[DATA]

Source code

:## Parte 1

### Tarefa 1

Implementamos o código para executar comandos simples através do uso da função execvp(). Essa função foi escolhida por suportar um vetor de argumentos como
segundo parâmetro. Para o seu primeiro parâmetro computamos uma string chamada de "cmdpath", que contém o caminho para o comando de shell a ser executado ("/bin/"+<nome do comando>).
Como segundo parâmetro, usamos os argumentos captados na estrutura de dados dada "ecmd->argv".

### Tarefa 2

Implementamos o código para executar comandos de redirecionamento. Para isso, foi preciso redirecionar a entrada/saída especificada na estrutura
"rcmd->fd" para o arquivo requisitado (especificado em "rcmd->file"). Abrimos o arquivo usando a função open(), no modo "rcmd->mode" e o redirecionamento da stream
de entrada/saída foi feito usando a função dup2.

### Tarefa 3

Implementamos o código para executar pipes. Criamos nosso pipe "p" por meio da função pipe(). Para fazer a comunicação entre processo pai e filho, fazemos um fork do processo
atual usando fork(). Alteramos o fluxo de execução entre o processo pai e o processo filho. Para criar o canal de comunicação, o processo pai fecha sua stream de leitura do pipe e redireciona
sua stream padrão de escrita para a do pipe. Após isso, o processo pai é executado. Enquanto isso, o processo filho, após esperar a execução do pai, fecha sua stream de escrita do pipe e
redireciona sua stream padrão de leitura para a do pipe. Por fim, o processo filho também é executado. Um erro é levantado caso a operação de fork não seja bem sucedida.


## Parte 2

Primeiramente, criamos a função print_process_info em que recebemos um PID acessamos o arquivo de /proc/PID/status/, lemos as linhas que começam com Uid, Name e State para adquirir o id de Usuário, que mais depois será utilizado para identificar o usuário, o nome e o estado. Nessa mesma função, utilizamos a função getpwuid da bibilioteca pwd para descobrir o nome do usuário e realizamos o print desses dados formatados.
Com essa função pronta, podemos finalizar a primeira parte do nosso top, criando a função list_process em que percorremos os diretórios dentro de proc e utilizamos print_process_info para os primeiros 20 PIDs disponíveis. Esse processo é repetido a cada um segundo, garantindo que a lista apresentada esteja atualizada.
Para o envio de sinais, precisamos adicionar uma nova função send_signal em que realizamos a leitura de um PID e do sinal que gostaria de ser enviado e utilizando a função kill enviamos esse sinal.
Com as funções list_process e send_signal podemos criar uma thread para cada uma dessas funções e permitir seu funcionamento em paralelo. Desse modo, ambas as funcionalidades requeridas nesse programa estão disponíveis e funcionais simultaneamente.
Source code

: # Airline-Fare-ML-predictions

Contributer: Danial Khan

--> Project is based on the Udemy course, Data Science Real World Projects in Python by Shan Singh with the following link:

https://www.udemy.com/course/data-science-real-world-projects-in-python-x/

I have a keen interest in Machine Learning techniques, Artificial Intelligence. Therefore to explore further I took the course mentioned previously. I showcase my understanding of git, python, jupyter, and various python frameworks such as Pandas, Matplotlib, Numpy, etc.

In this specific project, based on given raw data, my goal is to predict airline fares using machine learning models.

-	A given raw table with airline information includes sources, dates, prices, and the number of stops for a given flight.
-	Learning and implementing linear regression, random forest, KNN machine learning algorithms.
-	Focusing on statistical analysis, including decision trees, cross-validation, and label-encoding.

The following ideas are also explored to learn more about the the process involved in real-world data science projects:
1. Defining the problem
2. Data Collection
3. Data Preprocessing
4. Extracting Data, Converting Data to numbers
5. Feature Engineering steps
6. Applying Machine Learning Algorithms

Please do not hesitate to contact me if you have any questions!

[/DATA]

◆ **TASK PROMPT**:
Exact duplication is required for the lines above, from the line that contains "### Tarefa 3" to the line that contains "--> Project is", inclusive; omit all others.

◆ **COMPLETED EXERCISE**:
### Tarefa 3

Implementamos o código para executar pipes. Criamos nosso pipe "p" por meio da função pipe(). Para fazer a comunicação entre processo pai e filho, fazemos um fork do processo
atual usando fork(). Alteramos o fluxo de execução entre o processo pai e o processo filho. Para criar o canal de comunicação, o processo pai fecha sua stream de leitura do pipe e redireciona
sua stream padrão de escrita para a do pipe. Após isso, o processo pai é executado. Enquanto isso, o processo filho, após esperar a execução do pai, fecha sua stream de escrita do pipe e
redireciona sua stream padrão de leitura para a do pipe. Por fim, o processo filho também é executado. Um erro é levantado caso a operação de fork não seja bem sucedida.


## Parte 2

Primeiramente, criamos a função print_process_info em que recebemos um PID acessamos o arquivo de /proc/PID/status/, lemos as linhas que começam com Uid, Name e State para adquirir o id de Usuário, que mais depois será utilizado para identificar o usuário, o nome e o estado. Nessa mesma função, utilizamos a função getpwuid da bibilioteca pwd para descobrir o nome do usuário e realizamos o print desses dados formatados.
Com essa função pronta, podemos finalizar a primeira parte do nosso top, criando a função list_process em que percorremos os diretórios dentro de proc e utilizamos print_process_info para os primeiros 20 PIDs disponíveis. Esse processo é repetido a cada um segundo, garantindo que a lista apresentada esteja atualizada.
Para o envio de sinais, precisamos adicionar uma nova função send_signal em que realizamos a leitura de um PID e do sinal que gostaria de ser enviado e utilizando a função kill enviamos esse sinal.
Com as funções list_process e send_signal podemos criar uma thread para cada uma dessas funções e permitir seu funcionamento em paralelo. Desse modo, ambas as funcionalidades requeridas nesse programa estão disponíveis e funcionais simultaneamente.
Source code

: # Airline-Fare-ML-predictions

Contributer: Danial Khan

--> Project is based on the Udemy course, Data Science Real World Projects in Python by Shan Singh with the following link:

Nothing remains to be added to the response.